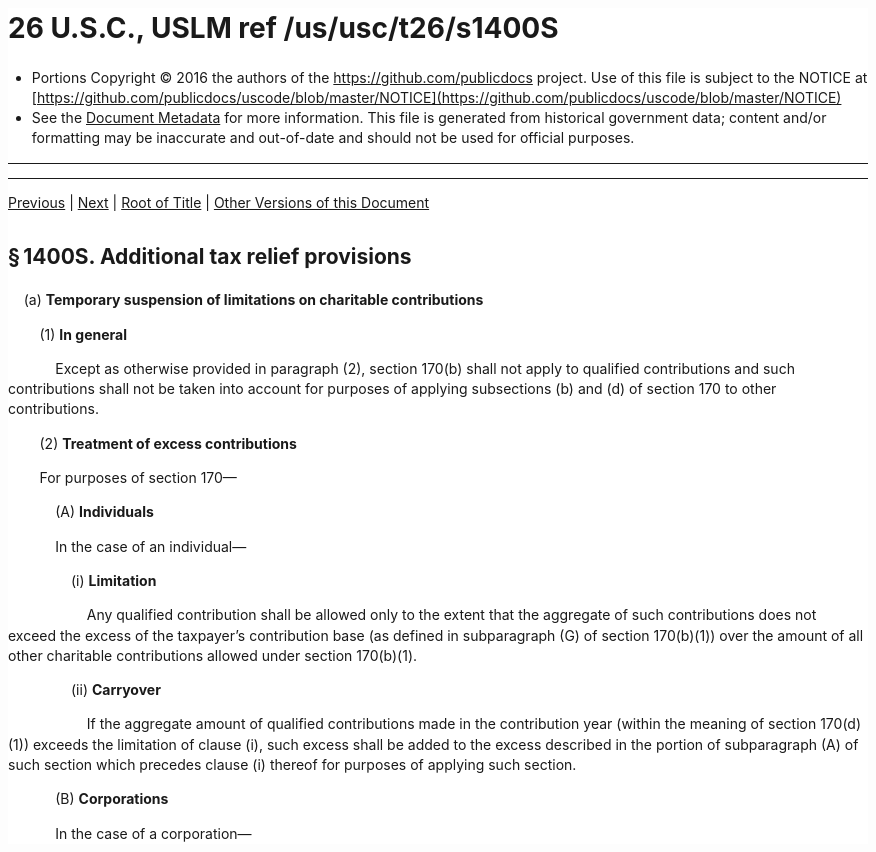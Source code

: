 ---
---

# 26 U.S.C., USLM ref /us/usc/t26/s1400S

* Portions Copyright © 2016 the authors of the https://github.com/publicdocs project.
  Use of this file is subject to the NOTICE at [https://github.com/publicdocs/uscode/blob/master/NOTICE](https://github.com/publicdocs/uscode/blob/master/NOTICE)
* See the [Document Metadata](././../../../../../../..//README.md) for more information.
  This file is generated from historical government data; content and/or formatting may be inaccurate and out-of-date and should not be used for official purposes.

----------
----------

[Previous](./../../../../../../..//us/usc/t26/stA/ch1/schY/ptII/m__us_usc_t26_s1400R.md) | [Next](./../../../../../../..//us/usc/t26/stA/ch1/schY/ptII/m__us_usc_t26_s1400T.md) | [Root of Title](./../../../../../../../) | [Other Versions of this Document](https://publicdocs.github.io/go/links?ns=uslm&ref=%2Fus%2Fusc%2Ft26%2Fs1400S)

## § 1400S. Additional tax relief provisions

    (a) __Temporary suspension of limitations on charitable contributions__ 

        (1) __In general__ 

            Except as otherwise provided in paragraph (2), section 170(b) shall not apply to qualified contributions and such contributions shall not be taken into account for purposes of applying subsections (b) and (d) of section 170 to other contributions.

        (2) __Treatment of excess contributions__ 

        For purposes of section 170—

            (A) __Individuals__ 

            In the case of an individual—

                (i) __Limitation__ 

                    Any qualified contribution shall be allowed only to the extent that the aggregate of such contributions does not exceed the excess of the taxpayer’s contribution base (as defined in subparagraph (G) of section 170(b)(1)) over the amount of all other charitable contributions allowed under section 170(b)(1).

                (ii) __Carryover__ 

                    If the aggregate amount of qualified contributions made in the contribution year (within the meaning of section 170(d)(1)) exceeds the limitation of clause (i), such excess shall be added to the excess described in the portion of subparagraph (A) of such section which precedes clause (i) thereof for purposes of applying such section.

            (B) __Corporations__ 

            In the case of a corporation—
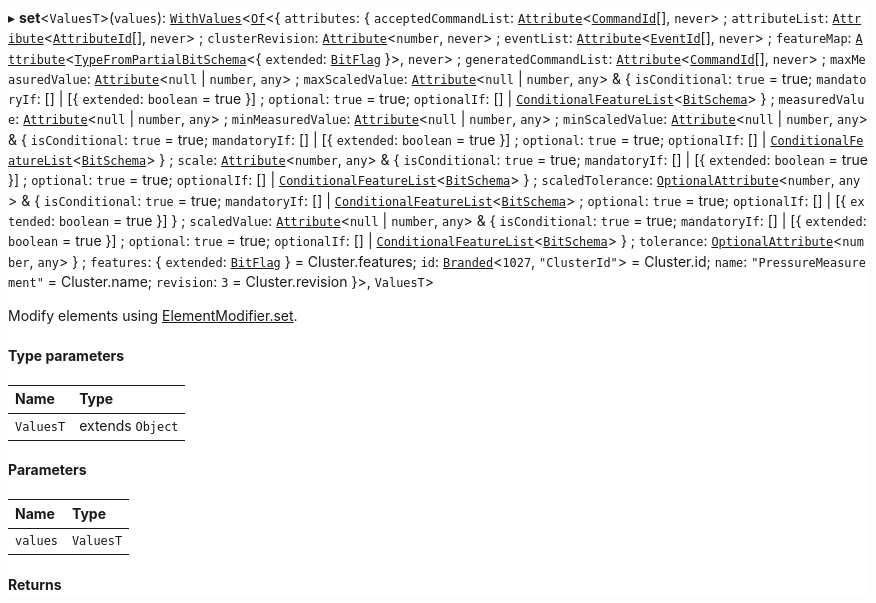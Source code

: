 ▸ **set**\<`ValuesT`\>(`values`): [`WithValues`](../modules/cluster_export.ElementModifier.md#withvalues)\<[`Of`](cluster_export.ClusterType.Of.md)\<\{ `attributes`: \{ `acceptedCommandList`: [`Attribute`](cluster_export.Attribute.md)\<[`CommandId`](../modules/datatype_export.md#commandid)[], `never`\> ; `attributeList`: [`Attribute`](cluster_export.Attribute.md)\<[`AttributeId`](../modules/datatype_export.md#attributeid)[], `never`\> ; `clusterRevision`: [`Attribute`](cluster_export.Attribute.md)\<`number`, `never`\> ; `eventList`: [`Attribute`](cluster_export.Attribute.md)\<[`EventId`](../modules/datatype_export.md#eventid)[], `never`\> ; `featureMap`: [`Attribute`](cluster_export.Attribute.md)\<[`TypeFromPartialBitSchema`](../modules/schema_export.md#typefrompartialbitschema)\<\{ `extended`: [`BitFlag`](../modules/schema_export.md#bitflag)  }\>, `never`\> ; `generatedCommandList`: [`Attribute`](cluster_export.Attribute.md)\<[`CommandId`](../modules/datatype_export.md#commandid)[], `never`\> ; `maxMeasuredValue`: [`Attribute`](cluster_export.Attribute.md)\<``null`` \| `number`, `any`\> ; `maxScaledValue`: [`Attribute`](cluster_export.Attribute.md)\<``null`` \| `number`, `any`\> & \{ `isConditional`: ``true`` = true; `mandatoryIf`: [] \| [\{ `extended`: `boolean` = true }] ; `optional`: ``true`` = true; `optionalIf`: [] \| [`ConditionalFeatureList`](../modules/cluster_export.md#conditionalfeaturelist)\<[`BitSchema`](../modules/schema_export.md#bitschema)\>  } ; `measuredValue`: [`Attribute`](cluster_export.Attribute.md)\<``null`` \| `number`, `any`\> ; `minMeasuredValue`: [`Attribute`](cluster_export.Attribute.md)\<``null`` \| `number`, `any`\> ; `minScaledValue`: [`Attribute`](cluster_export.Attribute.md)\<``null`` \| `number`, `any`\> & \{ `isConditional`: ``true`` = true; `mandatoryIf`: [] \| [\{ `extended`: `boolean` = true }] ; `optional`: ``true`` = true; `optionalIf`: [] \| [`ConditionalFeatureList`](../modules/cluster_export.md#conditionalfeaturelist)\<[`BitSchema`](../modules/schema_export.md#bitschema)\>  } ; `scale`: [`Attribute`](cluster_export.Attribute.md)\<`number`, `any`\> & \{ `isConditional`: ``true`` = true; `mandatoryIf`: [] \| [\{ `extended`: `boolean` = true }] ; `optional`: ``true`` = true; `optionalIf`: [] \| [`ConditionalFeatureList`](../modules/cluster_export.md#conditionalfeaturelist)\<[`BitSchema`](../modules/schema_export.md#bitschema)\>  } ; `scaledTolerance`: [`OptionalAttribute`](cluster_export.OptionalAttribute.md)\<`number`, `any`\> & \{ `isConditional`: ``true`` = true; `mandatoryIf`: [] \| [`ConditionalFeatureList`](../modules/cluster_export.md#conditionalfeaturelist)\<[`BitSchema`](../modules/schema_export.md#bitschema)\> ; `optional`: ``true`` = true; `optionalIf`: [] \| [\{ `extended`: `boolean` = true }]  } ; `scaledValue`: [`Attribute`](cluster_export.Attribute.md)\<``null`` \| `number`, `any`\> & \{ `isConditional`: ``true`` = true; `mandatoryIf`: [] \| [\{ `extended`: `boolean` = true }] ; `optional`: ``true`` = true; `optionalIf`: [] \| [`ConditionalFeatureList`](../modules/cluster_export.md#conditionalfeaturelist)\<[`BitSchema`](../modules/schema_export.md#bitschema)\>  } ; `tolerance`: [`OptionalAttribute`](cluster_export.OptionalAttribute.md)\<`number`, `any`\>  } ; `features`: \{ `extended`: [`BitFlag`](../modules/schema_export.md#bitflag)  } = Cluster.features; `id`: [`Branded`](../modules/util_export.md#branded)\<``1027``, ``"ClusterId"``\> = Cluster.id; `name`: ``"PressureMeasurement"`` = Cluster.name; `revision`: ``3`` = Cluster.revision }\>, `ValuesT`\>

Modify elements using [ElementModifier.set](../classes/cluster_export.ElementModifier-1.md#set).

#### Type parameters

| Name | Type |
| :------ | :------ |
| `ValuesT` | extends `Object` |

#### Parameters

| Name | Type |
| :------ | :------ |
| `values` | `ValuesT` |

#### Returns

--- --- ---

-- Your task --
Scan the entries above for the line containing "This file is generated", and copy it and all lines after it exactly, down to and including the line containing "(ii) __Carryover__".

-- Response to this exercise --
  This file is generated from historical government data; content and/or formatting may be inaccurate and out-of-date and should not be used for official purposes.

----------
----------

[Previous](./../../../../../../..//us/usc/t26/stA/ch1/schY/ptII/m__us_usc_t26_s1400R.md) | [Next](./../../../../../../..//us/usc/t26/stA/ch1/schY/ptII/m__us_usc_t26_s1400T.md) | [Root of Title](./../../../../../../../) | [Other Versions of this Document](https://publicdocs.github.io/go/links?ns=uslm&ref=%2Fus%2Fusc%2Ft26%2Fs1400S)

## § 1400S. Additional tax relief provisions

    (a) __Temporary suspension of limitations on charitable contributions__ 

        (1) __In general__ 

            Except as otherwise provided in paragraph (2), section 170(b) shall not apply to qualified contributions and such contributions shall not be taken into account for purposes of applying subsections (b) and (d) of section 170 to other contributions.

        (2) __Treatment of excess contributions__ 

        For purposes of section 170—

            (A) __Individuals__ 

            In the case of an individual—

                (i) __Limitation__ 

                    Any qualified contribution shall be allowed only to the extent that the aggregate of such contributions does not exceed the excess of the taxpayer’s contribution base (as defined in subparagraph (G) of section 170(b)(1)) over the amount of all other charitable contributions allowed under section 170(b)(1).

                (ii) __Carryover__ 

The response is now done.